Engagement farming. How interesting is that! I wonder if it applies to our past, to our definition of things, or knowledge of what it happened, on what we think it happened. It’s kind of like a postulations pool, I bring something up and it will turn slowly into my personal vision which is, not necessarily, the truth of the whole. So we’re back picking concise crumbs from a bigger abstract cake. Our concise, not the concise, again; not necessarily. How harmless is that? A meeting is set. Friday has turned into afternoon. Another week saying goodbye to life. Office is quiet. I remember noisier times. Not here, there, where noise collected joy as it gets. I’m not saying there’s no joy in here. I believe that offices have a common ground when it comes to people’s behavior despite the cultural differences. This is more than a halfway meeting. I gave to pay. I have to pay a lot. I need to put that down. I’m optimistic today. Estrogen, it feels good when I’m surrounded by them. I feel like I want to do more, go further; improve. I feel this impulse to be better when I am with my son. I guess it’s natural. I was trying to get a better explanation of this connection, but my social media burnout pose won’t let me, so I guess I will have to make it up. So be it. Enjoy! In a kind of Charles Xavier style, I let my thoughts out of my head, and everyone does it the same way, we can’t just see them, but get them in our way, when driving, when walking, when trying to come up with own thoughts. It’s a mute noise, like the white noise, but unable to be heard. It’s more like an abstract picture. In fact, sometimes we get to see some pieces, but not the whole thing, not anyone’s at least. We barely see our own. The streets are full of those, of the living, and of those not around us anymore. Incomplete pieces that hold on for years to be decoded, and therefore understood. I want to make sure my son will get all mine at least.
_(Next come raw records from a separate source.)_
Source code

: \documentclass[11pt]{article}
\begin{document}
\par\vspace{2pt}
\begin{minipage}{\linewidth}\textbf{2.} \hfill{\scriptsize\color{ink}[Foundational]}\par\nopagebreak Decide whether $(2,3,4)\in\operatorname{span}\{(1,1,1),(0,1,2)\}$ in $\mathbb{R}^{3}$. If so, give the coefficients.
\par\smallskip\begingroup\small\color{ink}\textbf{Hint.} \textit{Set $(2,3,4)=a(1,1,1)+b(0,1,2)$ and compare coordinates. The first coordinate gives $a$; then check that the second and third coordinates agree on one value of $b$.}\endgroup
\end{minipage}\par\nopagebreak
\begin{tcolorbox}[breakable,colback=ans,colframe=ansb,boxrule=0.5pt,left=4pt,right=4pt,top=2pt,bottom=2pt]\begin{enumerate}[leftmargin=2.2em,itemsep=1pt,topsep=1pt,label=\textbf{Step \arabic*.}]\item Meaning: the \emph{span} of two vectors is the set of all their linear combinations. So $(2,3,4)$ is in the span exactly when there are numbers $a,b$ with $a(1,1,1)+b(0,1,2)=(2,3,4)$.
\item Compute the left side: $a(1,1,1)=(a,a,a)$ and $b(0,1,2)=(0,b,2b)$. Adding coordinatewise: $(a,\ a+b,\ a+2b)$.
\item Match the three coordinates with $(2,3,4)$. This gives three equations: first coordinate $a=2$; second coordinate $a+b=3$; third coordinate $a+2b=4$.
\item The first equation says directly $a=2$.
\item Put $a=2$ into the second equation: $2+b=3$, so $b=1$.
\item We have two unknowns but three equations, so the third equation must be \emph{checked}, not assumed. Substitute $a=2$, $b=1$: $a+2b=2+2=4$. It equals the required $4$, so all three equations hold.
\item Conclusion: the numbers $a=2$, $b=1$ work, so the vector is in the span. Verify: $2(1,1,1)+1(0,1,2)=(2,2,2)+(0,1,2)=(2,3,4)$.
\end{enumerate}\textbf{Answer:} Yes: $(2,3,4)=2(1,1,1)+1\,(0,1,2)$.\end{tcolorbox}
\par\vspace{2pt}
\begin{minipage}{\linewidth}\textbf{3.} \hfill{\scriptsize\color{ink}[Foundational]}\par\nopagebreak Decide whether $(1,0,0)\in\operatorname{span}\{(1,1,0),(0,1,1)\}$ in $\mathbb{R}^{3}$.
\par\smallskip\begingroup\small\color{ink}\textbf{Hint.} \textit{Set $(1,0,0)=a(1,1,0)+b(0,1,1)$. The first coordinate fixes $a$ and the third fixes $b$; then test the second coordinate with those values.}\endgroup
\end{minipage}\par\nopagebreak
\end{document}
Not that they are the most valuable pieces of thoughts, but certainly they will be some of those he can decode when the time comes.  This is something we don’t do by ourselves. We need God, Angels, past lives souls to get every needed piece. You see, we’re talking about different universes and chronologies, about different places and figures.

 

Coffee smell. Voices asking. A space of silence from time to time. No answer to state. Emails to take care to. Spring and its moments. We just came back from the screenings. I felt this urge for checking if anyone has ever yet reacted to any of my social media posts. I have this fantasy in my head that I am some sort of discoverer, or it is just my ego playing with my thoughts and making me think that whatever I found, or create, constitutes somewhat something interesting for some people on the other side of the screens. The void when nothing is found, grows bitter and increase my intolerance, also my time spent on those feeds looking for nothing but wasting myself as it was a cigarette, a cigarette I light to see my questions floating with the smoke I exhale. I have exhaled enough for these days. I want more flour in my life. These diets and their crusades against wheat. Sometimes I think cigarettes brands sponsor such campaigns so people worry more about sugar intake than tobacco or alcohol. Don’t get me wrong, I love alcohol,  and I hardly get wasted because of it. I get more wasted on social media, it is a stronger drug.

 

Funny videos and cool pictures to then check who saw them a make up a whole narrative out of it. That person saw my profile, I can tell because of the recommendations to follow now. We have no people in common,  or we do, but I don’t talk to them, I just see their posts as I suppose they see mine. They want to know what I’m up to, if I am in better situation or I keep hanging in there like all of them. Immigrants and our picturesque view of life, of society.  Virtual society nowadays.  A few messages back and forth. We’ve got to keep the diplomacy,  we may not know when do we need her, him, them. They are full of shit, perhaps, but there is always the chance of success on the next move, and we all want to be close to the successful,  but not yet, no while they remain as they are now. It is just in case, just that. The narrative goes on, my life become archetype to model, I can see them copying me. I need to expand my spectrum: the world is more interesting than this. Yes, but nobody knows me, or give a fuck, only those I don’t speak to, so we ignore each other in the real world. We all have to work and pay after all. So there is not really too much time for the immense, nor for making peace, so we keep it in here, in the void, a void full voices, names and memories, all silent by the present and the unsure; the unknown. Better wonder than find out.

 

I see myself cool, still cool, after all. I can see it when she smiles at me. I believe I still got it. It can’t be just politeness,  it can’t be because I refuse myself to it, besides,  there is always a post suggesting me that this may be real, and may be is enough to trap myself into it. So I let my imagination fly, fly high and create a whole possible new reality, a successful one, so everyone comes back to talk to me again and flatter me this time. I woke up. I wasn’t even sleeping.  It’s time to go. Duties always knock on and out.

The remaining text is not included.